In this article, I will show you how you can reduce the effect of moiré in Lightroom. With the release of high-resolution cameras without low-pass filters, moire can be rather problematic to deal with, creating additional headaches when photographing repeating patterns and textures. While you can use different techniques to avoid moire, many of us who shoot architecture and portraiture have to deal with moire after the fact.
Can Moiré be Completely Removed in Lightroom?
As you may have noticed, I used the word “reduce” instead of “remove” in the header of this article. That’s because the moiré pattern often cannot be completely eliminated with a non-destructive editing application like Lightroom (except for mild cases of moiré), especially when moire damages the texture. Photographs with very visible and large moiré patterns in the Luminance Channel can only be completely fixed in Photoshop, which is a cumbersome and time-consuming process. In many cases, you have to sacrifice details to remove moiré completely. This is the reason why I have been recommending most of our readers to buy the regular version of the Nikon D800 instead of the D800E. The latter is a specialized tool for dedicated landscape and macro photographers that want to get the best out of their equipment. The last thing you want is introduce another step to your workflow in order to clean up moiré, just because you picked up the wrong camera.
Using Adjustment Brush to Reduce Moiré in Lightroom
Let’s get started with the same jacket image I presented in “what is moiré” article. I decided to use this image, because it has a very strong moiré pattern with a yellow and green rainbow discolorations. This type of moiré is very hard to fix in post-processing and it requires use of Adobe Photoshop to completely get rid of it. Here is the image we will be working on:
(Image courtesy of photo.net)
Once you have the photo with moiré imported into Lightroom, go to Develop module (press the “D” key on your keyboard), then click the “Adjustment Brush” (or press the “K” key):
Next, slide “Moiré” all the way to 100. If the adjustment brush is too small, you can make it bigger by sliding “Size” under “Brush” to a bigger value or by pressing the “]” character on your keyboard (“[” to make it smaller).
Here is the area I covered with the adjustment brush.

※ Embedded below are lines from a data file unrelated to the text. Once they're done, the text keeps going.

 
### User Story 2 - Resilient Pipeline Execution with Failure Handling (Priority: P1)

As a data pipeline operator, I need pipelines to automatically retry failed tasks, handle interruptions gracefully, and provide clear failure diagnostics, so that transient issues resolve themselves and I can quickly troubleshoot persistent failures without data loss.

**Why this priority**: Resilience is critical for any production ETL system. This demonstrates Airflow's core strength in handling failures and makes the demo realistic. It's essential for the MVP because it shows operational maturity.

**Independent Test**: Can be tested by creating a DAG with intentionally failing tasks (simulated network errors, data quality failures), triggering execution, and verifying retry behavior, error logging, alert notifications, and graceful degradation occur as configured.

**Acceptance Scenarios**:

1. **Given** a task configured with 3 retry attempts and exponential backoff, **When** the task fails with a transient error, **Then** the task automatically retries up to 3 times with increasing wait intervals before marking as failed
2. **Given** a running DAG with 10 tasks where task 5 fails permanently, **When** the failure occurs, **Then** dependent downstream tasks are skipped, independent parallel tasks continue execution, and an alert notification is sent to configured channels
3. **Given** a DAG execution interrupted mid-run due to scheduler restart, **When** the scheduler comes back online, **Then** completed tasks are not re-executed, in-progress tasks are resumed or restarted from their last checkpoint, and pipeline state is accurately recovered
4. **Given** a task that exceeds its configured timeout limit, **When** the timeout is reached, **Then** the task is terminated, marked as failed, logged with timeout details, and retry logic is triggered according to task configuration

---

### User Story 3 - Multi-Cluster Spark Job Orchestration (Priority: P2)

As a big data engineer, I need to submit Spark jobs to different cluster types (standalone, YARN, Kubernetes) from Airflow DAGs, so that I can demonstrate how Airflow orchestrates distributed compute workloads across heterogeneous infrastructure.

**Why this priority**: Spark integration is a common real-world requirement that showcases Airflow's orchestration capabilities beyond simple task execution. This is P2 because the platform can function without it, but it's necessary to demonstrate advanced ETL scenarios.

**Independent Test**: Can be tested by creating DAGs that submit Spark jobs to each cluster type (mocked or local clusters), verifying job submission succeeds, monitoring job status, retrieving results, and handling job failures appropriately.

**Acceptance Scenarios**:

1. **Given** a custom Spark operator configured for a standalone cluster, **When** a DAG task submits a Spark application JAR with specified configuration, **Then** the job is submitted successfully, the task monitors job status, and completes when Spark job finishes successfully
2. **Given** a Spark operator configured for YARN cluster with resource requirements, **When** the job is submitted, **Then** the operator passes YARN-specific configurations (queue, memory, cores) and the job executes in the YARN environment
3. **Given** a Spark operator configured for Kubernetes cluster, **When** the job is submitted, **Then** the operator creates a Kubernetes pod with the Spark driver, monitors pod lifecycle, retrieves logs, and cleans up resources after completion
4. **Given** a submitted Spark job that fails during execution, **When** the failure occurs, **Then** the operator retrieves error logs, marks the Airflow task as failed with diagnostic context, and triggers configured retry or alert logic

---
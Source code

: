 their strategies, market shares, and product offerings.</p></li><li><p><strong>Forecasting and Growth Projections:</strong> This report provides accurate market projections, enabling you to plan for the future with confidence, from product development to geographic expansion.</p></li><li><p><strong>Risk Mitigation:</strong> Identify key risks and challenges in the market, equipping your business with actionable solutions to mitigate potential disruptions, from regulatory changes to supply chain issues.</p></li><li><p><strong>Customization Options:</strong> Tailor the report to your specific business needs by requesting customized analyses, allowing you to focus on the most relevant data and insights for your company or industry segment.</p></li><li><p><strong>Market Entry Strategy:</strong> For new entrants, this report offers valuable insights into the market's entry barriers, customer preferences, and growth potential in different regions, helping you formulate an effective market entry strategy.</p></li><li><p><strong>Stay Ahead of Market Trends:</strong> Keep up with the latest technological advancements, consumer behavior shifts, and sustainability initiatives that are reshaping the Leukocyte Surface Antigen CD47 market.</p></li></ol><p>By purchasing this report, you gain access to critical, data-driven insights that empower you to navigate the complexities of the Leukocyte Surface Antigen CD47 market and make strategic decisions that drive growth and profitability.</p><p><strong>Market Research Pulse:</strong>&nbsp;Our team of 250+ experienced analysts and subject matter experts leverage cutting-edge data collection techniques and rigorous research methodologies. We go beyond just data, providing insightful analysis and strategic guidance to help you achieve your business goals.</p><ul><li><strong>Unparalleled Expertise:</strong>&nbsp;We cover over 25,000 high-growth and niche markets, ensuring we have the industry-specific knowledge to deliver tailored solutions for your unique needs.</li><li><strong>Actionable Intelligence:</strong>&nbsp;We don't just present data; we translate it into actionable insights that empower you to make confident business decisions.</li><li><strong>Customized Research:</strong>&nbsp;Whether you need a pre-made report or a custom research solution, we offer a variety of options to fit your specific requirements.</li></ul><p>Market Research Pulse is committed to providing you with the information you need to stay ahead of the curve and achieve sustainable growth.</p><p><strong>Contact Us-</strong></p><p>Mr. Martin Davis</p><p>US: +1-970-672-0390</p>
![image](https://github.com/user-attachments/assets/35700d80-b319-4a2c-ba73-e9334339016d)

If you cannot see the affected area, then go to Tools->Adjustment Brush Overlay->Show Overlay or press the “O” button on your keyboard. Here is before and after:
As you can see, the yellow and green rainbow colors have been removed from the image. However, the texture still looks strange with visible darker lines (Luminance Channel), which is left over from nasty moiré that damaged the texture. As I have stated before, this kind of moiré is impossible to completely remove in Lightroom. The only way to get rid of it completely, is to use a much more complex procedure in Adobe Photoshop. A separate tutorial on how to remove moire in Photoshop has previously been published.
If you work with the original RAW file, you can use the above technique with a combination of the down-sampling process in Lightroom to get much better results.